------ Data listing

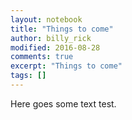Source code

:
 ```yaml
---
layout: notebook
title: "Things to come"
author: billy_rick
modified: 2016-08-28
comments: true
excerpt: "Things to come"
tags: []
---
```

Here goes some text test.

------------

Exercise directions. The records above are to be copied exactly, with no pictures carried over.

Output of the task.
Source code

:
 ```yaml
---
layout: notebook
title: "Things to come"
author: billy_rick
modified: 2016-08-28
comments: true
excerpt: "Things to come"
tags: []
---
```

Here goes some text test.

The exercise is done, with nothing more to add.